- AVAILABLE DATA:

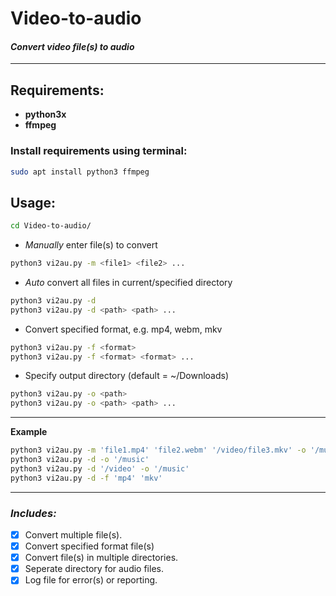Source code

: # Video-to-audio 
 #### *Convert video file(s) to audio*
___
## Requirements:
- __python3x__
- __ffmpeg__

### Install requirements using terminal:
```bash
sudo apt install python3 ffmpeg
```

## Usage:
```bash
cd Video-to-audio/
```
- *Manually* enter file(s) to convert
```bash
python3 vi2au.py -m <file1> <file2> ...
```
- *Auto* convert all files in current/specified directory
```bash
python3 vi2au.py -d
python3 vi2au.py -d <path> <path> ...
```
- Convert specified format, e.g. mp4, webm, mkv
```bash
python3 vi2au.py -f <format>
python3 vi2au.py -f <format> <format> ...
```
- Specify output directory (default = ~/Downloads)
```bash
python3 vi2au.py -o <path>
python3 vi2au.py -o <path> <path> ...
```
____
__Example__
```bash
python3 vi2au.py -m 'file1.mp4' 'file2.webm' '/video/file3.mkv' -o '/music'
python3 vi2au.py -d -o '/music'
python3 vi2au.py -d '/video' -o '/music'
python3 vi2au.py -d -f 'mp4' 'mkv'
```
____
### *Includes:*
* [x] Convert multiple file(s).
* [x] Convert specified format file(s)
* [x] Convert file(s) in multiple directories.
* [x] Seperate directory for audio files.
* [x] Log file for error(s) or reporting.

--

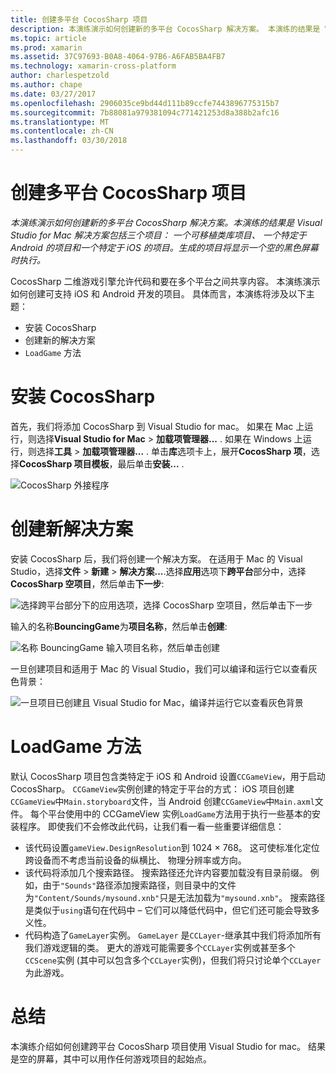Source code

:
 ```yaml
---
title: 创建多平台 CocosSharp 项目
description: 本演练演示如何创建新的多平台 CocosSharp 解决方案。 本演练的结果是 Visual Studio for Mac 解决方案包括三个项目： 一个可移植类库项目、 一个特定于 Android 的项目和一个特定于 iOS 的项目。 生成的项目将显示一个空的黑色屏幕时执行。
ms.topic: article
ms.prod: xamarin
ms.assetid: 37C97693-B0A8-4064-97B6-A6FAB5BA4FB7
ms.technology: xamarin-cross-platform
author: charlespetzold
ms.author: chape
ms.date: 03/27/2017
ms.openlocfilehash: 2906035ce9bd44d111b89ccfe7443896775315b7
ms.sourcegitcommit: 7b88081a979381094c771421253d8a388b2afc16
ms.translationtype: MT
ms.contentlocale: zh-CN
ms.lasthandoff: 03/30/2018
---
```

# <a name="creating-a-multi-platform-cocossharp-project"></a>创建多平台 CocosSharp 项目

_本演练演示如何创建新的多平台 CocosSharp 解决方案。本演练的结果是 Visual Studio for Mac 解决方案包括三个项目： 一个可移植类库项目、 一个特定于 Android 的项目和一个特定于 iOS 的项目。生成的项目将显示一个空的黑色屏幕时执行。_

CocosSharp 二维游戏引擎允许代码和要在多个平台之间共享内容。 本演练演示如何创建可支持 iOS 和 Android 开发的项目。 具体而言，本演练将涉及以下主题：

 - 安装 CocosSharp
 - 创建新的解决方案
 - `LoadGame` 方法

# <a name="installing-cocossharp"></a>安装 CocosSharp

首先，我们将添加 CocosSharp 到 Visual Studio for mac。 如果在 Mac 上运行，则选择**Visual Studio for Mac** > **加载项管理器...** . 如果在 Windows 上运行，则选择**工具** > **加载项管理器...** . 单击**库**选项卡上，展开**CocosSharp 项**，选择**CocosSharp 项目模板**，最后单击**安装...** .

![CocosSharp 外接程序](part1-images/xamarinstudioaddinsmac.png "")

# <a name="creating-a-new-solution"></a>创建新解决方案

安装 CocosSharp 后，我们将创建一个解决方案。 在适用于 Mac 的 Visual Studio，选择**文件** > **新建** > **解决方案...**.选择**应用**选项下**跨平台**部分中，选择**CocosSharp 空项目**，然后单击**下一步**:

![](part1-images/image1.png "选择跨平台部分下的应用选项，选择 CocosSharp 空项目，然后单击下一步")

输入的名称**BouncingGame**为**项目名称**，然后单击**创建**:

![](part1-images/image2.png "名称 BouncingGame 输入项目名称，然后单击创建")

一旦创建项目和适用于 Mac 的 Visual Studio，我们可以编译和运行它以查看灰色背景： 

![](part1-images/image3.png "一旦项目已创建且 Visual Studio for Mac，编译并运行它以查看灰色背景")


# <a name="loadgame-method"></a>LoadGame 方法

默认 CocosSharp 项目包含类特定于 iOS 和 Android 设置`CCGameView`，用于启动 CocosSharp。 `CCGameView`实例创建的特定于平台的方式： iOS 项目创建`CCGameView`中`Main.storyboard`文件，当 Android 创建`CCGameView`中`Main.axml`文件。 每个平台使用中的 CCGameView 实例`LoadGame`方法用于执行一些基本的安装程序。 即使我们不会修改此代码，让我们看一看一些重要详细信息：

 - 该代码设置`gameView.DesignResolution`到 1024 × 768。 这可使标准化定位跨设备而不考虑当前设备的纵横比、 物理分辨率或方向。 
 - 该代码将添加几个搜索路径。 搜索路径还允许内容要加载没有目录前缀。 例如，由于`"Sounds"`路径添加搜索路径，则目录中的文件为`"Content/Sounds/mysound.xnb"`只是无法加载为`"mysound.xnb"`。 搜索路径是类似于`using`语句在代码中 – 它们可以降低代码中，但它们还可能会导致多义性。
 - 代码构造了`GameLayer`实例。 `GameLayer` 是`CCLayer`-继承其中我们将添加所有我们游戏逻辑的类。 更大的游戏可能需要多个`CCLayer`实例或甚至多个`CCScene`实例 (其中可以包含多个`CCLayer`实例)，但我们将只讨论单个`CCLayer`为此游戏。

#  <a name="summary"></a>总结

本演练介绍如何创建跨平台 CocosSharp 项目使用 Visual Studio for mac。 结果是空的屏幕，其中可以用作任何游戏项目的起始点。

- ABOUT THIS EXERCISE: Look through the entries above and list every line containing "创建多平台".

- OUTPUT FOR THIS EXERCISE:
title: 创建多平台 CocosSharp 项目
# <a name="creating-a-multi-platform-cocossharp-project"></a>创建多平台 CocosSharp 项目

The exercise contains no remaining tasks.